## Task requirements
Copy every line below that has the word "left" in it.

## Dataset records
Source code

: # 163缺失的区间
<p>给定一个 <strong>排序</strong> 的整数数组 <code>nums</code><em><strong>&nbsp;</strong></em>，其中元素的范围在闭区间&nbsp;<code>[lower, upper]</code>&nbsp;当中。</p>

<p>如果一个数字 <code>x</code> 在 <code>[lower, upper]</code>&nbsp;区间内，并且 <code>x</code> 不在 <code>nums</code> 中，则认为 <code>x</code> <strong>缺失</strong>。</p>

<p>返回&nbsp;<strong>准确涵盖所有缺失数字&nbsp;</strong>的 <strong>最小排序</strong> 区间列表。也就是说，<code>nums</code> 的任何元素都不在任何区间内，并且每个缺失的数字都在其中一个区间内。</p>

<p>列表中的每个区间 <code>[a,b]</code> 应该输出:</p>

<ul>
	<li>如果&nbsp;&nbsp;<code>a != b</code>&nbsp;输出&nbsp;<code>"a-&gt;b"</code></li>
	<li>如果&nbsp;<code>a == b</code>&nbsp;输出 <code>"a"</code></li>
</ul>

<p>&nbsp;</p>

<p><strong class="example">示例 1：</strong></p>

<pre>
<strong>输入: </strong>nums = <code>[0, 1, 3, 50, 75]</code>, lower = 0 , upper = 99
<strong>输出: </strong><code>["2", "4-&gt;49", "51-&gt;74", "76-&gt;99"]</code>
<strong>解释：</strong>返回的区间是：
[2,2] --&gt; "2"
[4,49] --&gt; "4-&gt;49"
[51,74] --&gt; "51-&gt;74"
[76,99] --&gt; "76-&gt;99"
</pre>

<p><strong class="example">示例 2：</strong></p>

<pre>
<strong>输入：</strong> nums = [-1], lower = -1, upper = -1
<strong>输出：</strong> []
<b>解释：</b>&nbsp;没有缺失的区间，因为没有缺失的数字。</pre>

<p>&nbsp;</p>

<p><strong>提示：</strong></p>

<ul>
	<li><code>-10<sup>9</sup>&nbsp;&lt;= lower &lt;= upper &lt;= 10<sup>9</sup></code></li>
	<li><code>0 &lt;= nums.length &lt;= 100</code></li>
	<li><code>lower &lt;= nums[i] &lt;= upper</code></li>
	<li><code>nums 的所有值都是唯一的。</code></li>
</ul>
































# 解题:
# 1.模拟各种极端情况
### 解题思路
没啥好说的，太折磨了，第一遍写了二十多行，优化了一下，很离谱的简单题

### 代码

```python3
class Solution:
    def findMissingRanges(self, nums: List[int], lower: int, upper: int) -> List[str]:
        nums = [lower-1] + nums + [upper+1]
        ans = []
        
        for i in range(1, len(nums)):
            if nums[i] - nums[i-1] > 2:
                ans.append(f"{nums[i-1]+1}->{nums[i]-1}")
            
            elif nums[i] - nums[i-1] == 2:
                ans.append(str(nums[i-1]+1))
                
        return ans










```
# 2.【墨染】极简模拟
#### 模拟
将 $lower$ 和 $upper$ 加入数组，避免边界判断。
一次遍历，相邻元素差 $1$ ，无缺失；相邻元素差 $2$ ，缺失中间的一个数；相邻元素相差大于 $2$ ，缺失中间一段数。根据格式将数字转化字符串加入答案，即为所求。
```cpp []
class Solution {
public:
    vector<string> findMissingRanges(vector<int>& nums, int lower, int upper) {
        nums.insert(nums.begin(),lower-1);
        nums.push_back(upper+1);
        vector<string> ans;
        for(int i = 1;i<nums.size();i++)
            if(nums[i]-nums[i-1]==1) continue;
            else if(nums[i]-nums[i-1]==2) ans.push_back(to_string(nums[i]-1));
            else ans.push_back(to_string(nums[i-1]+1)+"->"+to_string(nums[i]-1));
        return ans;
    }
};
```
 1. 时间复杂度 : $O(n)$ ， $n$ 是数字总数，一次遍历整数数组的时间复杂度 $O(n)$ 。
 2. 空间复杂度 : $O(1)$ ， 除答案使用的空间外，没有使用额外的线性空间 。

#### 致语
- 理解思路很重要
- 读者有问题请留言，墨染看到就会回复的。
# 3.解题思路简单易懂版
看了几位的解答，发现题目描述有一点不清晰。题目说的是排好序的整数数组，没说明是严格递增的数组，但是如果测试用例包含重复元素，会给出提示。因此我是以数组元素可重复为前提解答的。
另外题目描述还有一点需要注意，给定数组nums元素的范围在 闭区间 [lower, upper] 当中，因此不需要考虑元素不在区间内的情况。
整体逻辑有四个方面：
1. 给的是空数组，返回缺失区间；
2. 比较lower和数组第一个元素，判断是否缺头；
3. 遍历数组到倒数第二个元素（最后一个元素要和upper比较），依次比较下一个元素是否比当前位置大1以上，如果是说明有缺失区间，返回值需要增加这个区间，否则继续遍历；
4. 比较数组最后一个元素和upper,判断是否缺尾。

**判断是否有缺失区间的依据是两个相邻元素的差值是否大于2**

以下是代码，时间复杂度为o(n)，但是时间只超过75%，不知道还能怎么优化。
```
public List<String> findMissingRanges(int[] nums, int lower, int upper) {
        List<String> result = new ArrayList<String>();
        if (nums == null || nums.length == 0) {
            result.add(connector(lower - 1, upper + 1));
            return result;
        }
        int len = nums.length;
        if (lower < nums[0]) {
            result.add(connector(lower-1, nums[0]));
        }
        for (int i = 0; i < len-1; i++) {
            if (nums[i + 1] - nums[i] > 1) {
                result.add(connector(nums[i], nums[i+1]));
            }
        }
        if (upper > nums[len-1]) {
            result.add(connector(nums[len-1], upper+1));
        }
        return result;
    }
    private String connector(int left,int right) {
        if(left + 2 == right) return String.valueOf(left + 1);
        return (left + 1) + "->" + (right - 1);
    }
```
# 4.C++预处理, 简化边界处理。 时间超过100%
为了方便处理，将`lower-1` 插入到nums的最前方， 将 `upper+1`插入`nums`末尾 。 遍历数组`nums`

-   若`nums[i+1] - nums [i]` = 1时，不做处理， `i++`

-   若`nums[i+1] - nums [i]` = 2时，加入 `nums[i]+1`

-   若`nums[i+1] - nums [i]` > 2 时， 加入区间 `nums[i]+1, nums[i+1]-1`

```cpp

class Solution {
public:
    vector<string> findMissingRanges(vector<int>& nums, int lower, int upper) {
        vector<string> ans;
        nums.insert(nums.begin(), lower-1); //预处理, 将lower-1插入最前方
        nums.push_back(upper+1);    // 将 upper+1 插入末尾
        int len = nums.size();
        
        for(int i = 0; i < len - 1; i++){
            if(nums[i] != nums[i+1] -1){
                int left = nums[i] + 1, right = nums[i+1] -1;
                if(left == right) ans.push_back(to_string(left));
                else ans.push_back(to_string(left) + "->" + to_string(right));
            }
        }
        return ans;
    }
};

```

==

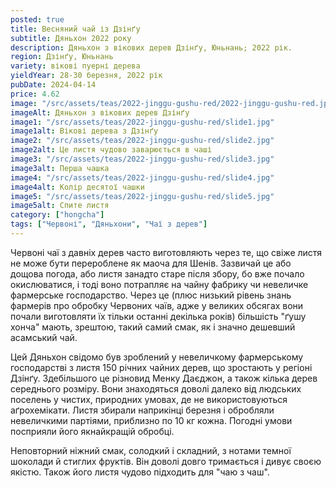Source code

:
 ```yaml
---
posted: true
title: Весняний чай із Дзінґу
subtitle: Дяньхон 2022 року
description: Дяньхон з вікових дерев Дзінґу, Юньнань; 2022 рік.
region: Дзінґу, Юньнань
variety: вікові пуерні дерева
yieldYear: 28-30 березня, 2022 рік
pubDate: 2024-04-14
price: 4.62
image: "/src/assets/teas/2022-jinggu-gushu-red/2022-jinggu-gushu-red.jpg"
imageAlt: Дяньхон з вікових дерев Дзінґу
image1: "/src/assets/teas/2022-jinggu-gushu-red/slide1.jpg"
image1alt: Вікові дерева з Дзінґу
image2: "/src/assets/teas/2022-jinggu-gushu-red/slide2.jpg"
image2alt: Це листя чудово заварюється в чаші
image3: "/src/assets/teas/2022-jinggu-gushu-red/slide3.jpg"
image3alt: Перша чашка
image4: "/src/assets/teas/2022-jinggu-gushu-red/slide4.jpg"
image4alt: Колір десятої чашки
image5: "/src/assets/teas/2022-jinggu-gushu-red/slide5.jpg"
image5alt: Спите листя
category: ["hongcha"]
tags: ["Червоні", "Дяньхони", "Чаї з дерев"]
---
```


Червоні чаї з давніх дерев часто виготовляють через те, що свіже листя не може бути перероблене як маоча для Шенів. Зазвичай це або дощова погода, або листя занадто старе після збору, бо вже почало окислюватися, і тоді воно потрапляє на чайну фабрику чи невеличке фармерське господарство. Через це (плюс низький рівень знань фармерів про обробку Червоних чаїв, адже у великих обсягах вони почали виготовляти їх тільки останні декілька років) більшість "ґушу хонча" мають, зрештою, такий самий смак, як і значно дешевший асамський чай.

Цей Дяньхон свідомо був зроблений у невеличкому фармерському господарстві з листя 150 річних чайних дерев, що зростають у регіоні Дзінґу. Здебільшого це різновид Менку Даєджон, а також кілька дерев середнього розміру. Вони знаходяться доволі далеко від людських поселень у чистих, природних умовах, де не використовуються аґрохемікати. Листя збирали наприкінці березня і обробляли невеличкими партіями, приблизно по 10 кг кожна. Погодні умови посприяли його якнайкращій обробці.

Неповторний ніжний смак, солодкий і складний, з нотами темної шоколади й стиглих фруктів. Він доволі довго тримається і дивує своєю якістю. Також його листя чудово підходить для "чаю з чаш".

## Answer box
    private String connector(int left,int right) {
        if(left + 2 == right) return String.valueOf(left + 1);
        return (left + 1) + "->" + (right - 1);
                int left = nums[i] + 1, right = nums[i+1] -1;
                if(left == right) ans.push_back(to_string(left));
                else ans.push_back(to_string(left) + "->" + to_string(right));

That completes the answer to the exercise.